Problem to work on: Go through the records and filter out every line lacking the word "ISELNT"; copy the lines that remain.

### Data provided

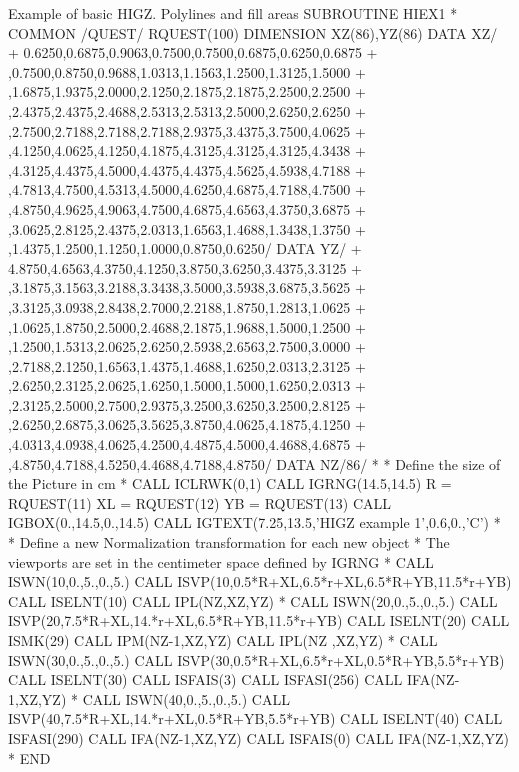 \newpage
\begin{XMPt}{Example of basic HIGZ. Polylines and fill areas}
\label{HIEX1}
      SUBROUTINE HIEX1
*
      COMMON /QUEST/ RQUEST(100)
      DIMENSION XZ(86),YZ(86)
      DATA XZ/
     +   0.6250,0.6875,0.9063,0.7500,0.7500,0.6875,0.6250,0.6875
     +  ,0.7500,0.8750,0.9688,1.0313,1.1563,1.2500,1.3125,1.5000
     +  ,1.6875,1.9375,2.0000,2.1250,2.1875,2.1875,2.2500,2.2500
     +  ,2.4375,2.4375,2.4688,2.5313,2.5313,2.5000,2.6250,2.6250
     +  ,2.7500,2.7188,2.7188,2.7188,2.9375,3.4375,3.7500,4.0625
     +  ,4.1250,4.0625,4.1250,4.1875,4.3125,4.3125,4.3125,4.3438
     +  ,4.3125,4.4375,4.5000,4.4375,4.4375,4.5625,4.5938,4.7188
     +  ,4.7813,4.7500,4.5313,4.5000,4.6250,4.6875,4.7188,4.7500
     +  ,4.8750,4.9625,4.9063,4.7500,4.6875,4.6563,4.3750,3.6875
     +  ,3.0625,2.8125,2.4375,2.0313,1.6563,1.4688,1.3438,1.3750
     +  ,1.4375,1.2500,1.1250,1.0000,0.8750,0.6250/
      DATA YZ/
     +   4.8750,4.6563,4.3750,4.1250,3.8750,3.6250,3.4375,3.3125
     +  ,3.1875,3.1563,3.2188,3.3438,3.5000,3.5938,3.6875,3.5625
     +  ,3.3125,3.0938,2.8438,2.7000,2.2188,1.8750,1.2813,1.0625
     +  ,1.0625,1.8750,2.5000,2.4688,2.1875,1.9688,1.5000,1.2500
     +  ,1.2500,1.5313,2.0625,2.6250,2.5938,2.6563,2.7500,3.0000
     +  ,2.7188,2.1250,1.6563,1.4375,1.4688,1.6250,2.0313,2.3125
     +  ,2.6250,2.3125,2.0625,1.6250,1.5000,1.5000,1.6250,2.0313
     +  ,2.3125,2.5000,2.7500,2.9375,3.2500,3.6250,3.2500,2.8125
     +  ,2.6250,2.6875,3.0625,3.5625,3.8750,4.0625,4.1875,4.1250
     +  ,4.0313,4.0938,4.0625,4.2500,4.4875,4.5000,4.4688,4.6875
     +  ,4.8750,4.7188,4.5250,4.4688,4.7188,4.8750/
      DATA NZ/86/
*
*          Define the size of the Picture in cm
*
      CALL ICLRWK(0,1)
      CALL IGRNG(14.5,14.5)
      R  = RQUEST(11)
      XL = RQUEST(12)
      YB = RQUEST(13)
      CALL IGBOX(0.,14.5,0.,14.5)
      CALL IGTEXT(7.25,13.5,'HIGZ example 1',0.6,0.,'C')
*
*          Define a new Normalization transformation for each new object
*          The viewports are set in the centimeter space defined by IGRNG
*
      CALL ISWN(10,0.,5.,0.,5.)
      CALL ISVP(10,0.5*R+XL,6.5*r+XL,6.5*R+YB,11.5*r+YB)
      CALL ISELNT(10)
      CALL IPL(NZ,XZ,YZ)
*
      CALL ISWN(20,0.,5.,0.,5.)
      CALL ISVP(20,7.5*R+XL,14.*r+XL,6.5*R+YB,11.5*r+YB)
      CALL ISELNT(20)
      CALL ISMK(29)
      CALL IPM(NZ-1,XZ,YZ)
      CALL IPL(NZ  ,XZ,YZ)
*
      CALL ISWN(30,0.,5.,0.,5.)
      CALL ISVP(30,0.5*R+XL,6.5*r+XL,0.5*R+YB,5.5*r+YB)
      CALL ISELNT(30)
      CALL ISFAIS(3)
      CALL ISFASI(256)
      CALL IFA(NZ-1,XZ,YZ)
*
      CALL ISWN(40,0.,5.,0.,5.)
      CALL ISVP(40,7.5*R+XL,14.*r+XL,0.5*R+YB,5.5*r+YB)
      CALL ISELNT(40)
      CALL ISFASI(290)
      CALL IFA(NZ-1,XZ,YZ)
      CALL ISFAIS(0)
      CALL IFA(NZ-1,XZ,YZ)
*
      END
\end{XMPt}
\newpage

######

Output:
      CALL ISELNT(10)
      CALL ISELNT(20)
      CALL ISELNT(30)
      CALL ISELNT(40)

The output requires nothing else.